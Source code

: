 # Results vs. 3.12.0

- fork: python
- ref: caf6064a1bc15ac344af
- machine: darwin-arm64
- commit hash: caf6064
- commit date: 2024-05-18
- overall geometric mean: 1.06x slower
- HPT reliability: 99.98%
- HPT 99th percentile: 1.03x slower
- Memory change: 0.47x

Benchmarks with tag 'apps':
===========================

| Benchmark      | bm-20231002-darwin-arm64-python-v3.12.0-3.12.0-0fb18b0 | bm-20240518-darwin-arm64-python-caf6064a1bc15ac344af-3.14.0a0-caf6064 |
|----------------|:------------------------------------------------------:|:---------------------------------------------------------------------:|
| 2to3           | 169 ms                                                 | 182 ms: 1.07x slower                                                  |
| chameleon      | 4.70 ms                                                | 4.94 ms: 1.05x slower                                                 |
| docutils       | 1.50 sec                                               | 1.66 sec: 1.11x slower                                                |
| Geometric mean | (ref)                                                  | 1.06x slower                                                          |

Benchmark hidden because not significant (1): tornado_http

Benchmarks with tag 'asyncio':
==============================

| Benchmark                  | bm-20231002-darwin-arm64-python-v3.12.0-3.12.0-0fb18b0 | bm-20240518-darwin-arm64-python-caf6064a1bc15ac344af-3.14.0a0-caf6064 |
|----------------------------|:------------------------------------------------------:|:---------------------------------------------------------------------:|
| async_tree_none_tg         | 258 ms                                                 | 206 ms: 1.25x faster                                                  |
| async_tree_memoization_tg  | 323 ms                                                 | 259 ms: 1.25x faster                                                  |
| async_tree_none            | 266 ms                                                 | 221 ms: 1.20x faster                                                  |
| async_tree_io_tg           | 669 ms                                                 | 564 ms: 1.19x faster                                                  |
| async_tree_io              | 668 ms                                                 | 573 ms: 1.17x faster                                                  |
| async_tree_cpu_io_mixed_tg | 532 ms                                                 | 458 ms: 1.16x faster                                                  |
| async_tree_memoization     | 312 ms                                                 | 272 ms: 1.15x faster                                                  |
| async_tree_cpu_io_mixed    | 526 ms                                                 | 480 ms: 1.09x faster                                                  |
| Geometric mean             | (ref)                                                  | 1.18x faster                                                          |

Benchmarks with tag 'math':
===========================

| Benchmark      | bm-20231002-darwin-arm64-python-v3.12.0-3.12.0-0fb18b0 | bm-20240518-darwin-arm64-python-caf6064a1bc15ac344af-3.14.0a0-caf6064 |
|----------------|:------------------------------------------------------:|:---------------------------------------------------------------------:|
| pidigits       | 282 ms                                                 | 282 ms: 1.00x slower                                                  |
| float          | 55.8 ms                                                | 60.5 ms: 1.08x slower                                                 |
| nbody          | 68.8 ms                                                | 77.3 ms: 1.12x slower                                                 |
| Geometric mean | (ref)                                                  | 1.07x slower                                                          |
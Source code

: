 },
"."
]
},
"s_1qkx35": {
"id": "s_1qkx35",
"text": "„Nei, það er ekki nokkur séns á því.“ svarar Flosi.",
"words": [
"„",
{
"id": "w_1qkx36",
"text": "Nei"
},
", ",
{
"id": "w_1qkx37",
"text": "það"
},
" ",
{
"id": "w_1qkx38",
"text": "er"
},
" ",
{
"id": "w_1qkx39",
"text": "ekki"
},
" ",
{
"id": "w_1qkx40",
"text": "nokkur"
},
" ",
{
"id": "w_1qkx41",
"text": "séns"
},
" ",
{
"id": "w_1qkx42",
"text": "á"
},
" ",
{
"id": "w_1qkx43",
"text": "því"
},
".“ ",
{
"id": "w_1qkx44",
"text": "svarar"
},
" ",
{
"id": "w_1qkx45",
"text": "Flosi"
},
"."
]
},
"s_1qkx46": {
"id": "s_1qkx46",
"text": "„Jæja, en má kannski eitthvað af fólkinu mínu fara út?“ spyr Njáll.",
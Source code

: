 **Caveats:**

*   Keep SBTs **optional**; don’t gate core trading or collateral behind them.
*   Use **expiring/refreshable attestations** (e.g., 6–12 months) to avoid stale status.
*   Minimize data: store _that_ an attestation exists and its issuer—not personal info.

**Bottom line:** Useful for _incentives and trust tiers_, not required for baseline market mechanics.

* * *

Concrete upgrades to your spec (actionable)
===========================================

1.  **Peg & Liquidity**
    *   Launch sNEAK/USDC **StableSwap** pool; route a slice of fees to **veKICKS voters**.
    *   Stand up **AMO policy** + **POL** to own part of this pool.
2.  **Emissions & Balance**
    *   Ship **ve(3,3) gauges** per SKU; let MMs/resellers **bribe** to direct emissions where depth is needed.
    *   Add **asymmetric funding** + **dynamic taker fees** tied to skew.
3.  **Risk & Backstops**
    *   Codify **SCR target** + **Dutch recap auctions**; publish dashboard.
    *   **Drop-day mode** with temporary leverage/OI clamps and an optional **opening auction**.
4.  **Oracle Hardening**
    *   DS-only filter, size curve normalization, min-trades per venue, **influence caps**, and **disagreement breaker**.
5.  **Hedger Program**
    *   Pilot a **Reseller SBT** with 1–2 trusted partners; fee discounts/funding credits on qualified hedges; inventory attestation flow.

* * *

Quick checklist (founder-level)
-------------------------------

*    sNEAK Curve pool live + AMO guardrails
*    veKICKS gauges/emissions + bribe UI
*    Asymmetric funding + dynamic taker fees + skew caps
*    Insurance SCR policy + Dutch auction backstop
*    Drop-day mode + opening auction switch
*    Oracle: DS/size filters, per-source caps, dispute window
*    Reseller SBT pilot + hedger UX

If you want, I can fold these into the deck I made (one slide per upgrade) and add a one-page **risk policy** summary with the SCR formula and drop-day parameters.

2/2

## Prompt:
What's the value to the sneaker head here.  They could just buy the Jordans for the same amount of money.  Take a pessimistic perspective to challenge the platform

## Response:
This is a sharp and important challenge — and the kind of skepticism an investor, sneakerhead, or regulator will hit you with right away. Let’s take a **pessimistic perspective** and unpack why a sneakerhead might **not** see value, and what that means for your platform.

**Try it**
Copy, please, exactly the lines that start at the first line of the data and end at the line containing "182 ms: 1.07x", both kept and no others.

**Response**
Source code

: # Results vs. 3.12.0

- fork: python
- ref: caf6064a1bc15ac344af
- machine: darwin-arm64
- commit hash: caf6064
- commit date: 2024-05-18
- overall geometric mean: 1.06x slower
- HPT reliability: 99.98%
- HPT 99th percentile: 1.03x slower
- Memory change: 0.47x

Benchmarks with tag 'apps':
===========================

| Benchmark      | bm-20231002-darwin-arm64-python-v3.12.0-3.12.0-0fb18b0 | bm-20240518-darwin-arm64-python-caf6064a1bc15ac344af-3.14.0a0-caf6064 |
|----------------|:------------------------------------------------------:|:---------------------------------------------------------------------:|
| 2to3           | 169 ms                                                 | 182 ms: 1.07x slower                                                  |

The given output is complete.